*Hiroki NADA1, Masaya ISHIKAWA2, Takuya ECHIGO3
(1.EMTECH, National Institute of Advanced Industrial Science and Technology (AIST), 2.National Institute of Agrobiological Sciences, 3.Shiga University)
Keywords:crystal growth, nucleation, ice, organic mineral, computer simulation, calcium oxalate
Calcium oxalate monohydrate (COM) is the most thermodynamically stable polymorph of calcium oxalate. COM is known as an organic mineral formed on the surface of the Earth, under the bottom of sea, in atmosphere, in meteorites, in plants and in kidney stones. So far, COM has been studied in fields of mineralogy, biology and medical science. Recently, Ishikawa et al. suggested that COM plays as an ice nucleation promoter, like silver iodide and ice nucleation-active bacteria. They speculated that the structure of COM (100) plane induces ice nucleation. Studies on the mechanism of ice nucleation promotion by COM are important, because the studies may help provide development of new materials to make artificial snow. Molecular dynamics (MD) simulation is a helpful method to investigate the mechanism of ice nucleation at the molecular scale. Thus, we performed a MD simulation to elucidate the mechanism of ice nucleation on the (100) plane of COM.In the simulation, the intermolecular interaction between a pair of water molecules was estimated using a six-site model. The water-COM interaction was estimated using a COM potential model proposed by Tommaso et al.

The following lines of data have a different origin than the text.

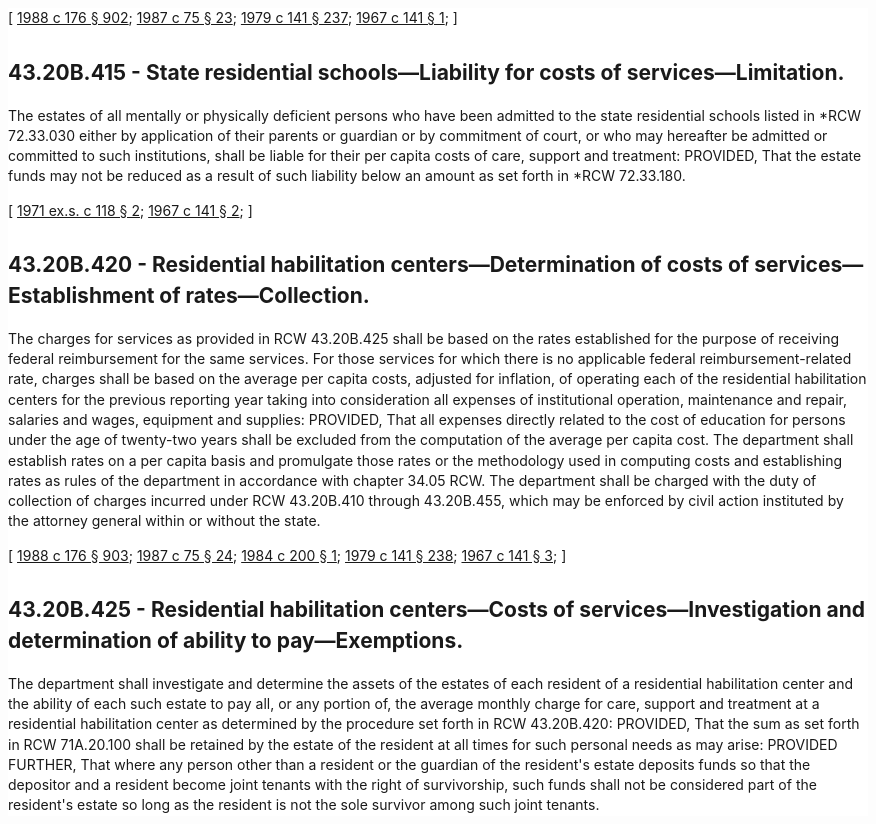 \[ [1988 c 176 § 902](http://leg.wa.gov/CodeReviser/documents/sessionlaw/1988c176.pdf?cite=1988%20c%20176%20§%20902); [1987 c 75 § 23](http://leg.wa.gov/CodeReviser/documents/sessionlaw/1987c75.pdf?cite=1987%20c%2075%20§%2023); [1979 c 141 § 237](http://leg.wa.gov/CodeReviser/documents/sessionlaw/1979c141.pdf?cite=1979%20c%20141%20§%20237); [1967 c 141 § 1](http://leg.wa.gov/CodeReviser/documents/sessionlaw/1967c141.pdf?cite=1967%20c%20141%20§%201); \]

## 43.20B.415 - State residential schools—Liability for costs of services—Limitation.
The estates of all mentally or physically deficient persons who have been admitted to the state residential schools listed in *RCW 72.33.030 either by application of their parents or guardian or by commitment of court, or who may hereafter be admitted or committed to such institutions, shall be liable for their per capita costs of care, support and treatment: PROVIDED, That the estate funds may not be reduced as a result of such liability below an amount as set forth in *RCW 72.33.180.

\[ [1971 ex.s. c 118 § 2](http://leg.wa.gov/CodeReviser/documents/sessionlaw/1971ex1c118.pdf?cite=1971%20ex.s.%20c%20118%20§%202); [1967 c 141 § 2](http://leg.wa.gov/CodeReviser/documents/sessionlaw/1967c141.pdf?cite=1967%20c%20141%20§%202); \]

## 43.20B.420 - Residential habilitation centers—Determination of costs of services—Establishment of rates—Collection.
The charges for services as provided in RCW 43.20B.425 shall be based on the rates established for the purpose of receiving federal reimbursement for the same services. For those services for which there is no applicable federal reimbursement-related rate, charges shall be based on the average per capita costs, adjusted for inflation, of operating each of the residential habilitation centers for the previous reporting year taking into consideration all expenses of institutional operation, maintenance and repair, salaries and wages, equipment and supplies: PROVIDED, That all expenses directly related to the cost of education for persons under the age of twenty-two years shall be excluded from the computation of the average per capita cost. The department shall establish rates on a per capita basis and promulgate those rates or the methodology used in computing costs and establishing rates as rules of the department in accordance with chapter 34.05 RCW. The department shall be charged with the duty of collection of charges incurred under RCW 43.20B.410 through 43.20B.455, which may be enforced by civil action instituted by the attorney general within or without the state.

\[ [1988 c 176 § 903](http://leg.wa.gov/CodeReviser/documents/sessionlaw/1988c176.pdf?cite=1988%20c%20176%20§%20903); [1987 c 75 § 24](http://leg.wa.gov/CodeReviser/documents/sessionlaw/1987c75.pdf?cite=1987%20c%2075%20§%2024); [1984 c 200 § 1](http://leg.wa.gov/CodeReviser/documents/sessionlaw/1984c200.pdf?cite=1984%20c%20200%20§%201); [1979 c 141 § 238](http://leg.wa.gov/CodeReviser/documents/sessionlaw/1979c141.pdf?cite=1979%20c%20141%20§%20238); [1967 c 141 § 3](http://leg.wa.gov/CodeReviser/documents/sessionlaw/1967c141.pdf?cite=1967%20c%20141%20§%203); \]

## 43.20B.425 - Residential habilitation centers—Costs of services—Investigation and determination of ability to pay—Exemptions.
The department shall investigate and determine the assets of the estates of each resident of a residential habilitation center and the ability of each such estate to pay all, or any portion of, the average monthly charge for care, support and treatment at a residential habilitation center as determined by the procedure set forth in RCW 43.20B.420: PROVIDED, That the sum as set forth in RCW 71A.20.100 shall be retained by the estate of the resident at all times for such personal needs as may arise: PROVIDED FURTHER, That where any person other than a resident or the guardian of the resident's estate deposits funds so that the depositor and a resident become joint tenants with the right of survivorship, such funds shall not be considered part of the resident's estate so long as the resident is not the sole survivor among such joint tenants.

In the <100> direction of COM, two different molecular layers are piled up by turns; one is positively-charged Ox-1 layer consisting of calcium ions and oxalate ions, and the other is negatively-charged Ox-2 layer consisting of oxalate ions and water molecules. In this study, the simulation was performed for a rectangular parallelepiped system in which supercooled water consisting of 4000 water molecules was sandwiched by Ox-1 and Ox-2 layers. Temperature was set to 268 K. Total run was 4 ns or longer. The simulation indicated the formation of a polar cubic ice structure near the Ox-2 layer. However, the formation of a hexagonal ice structure was not observed. Details of the simulation results will be shown at the presentation.This work was supported by a Grant-in-Aid for Scientific Research (No. 22107004) on Innovative Areas of "Fusion Materials (Area No. 2206)" from the Ministry of Education, Culture, Sports, Science and Technology (MEXT).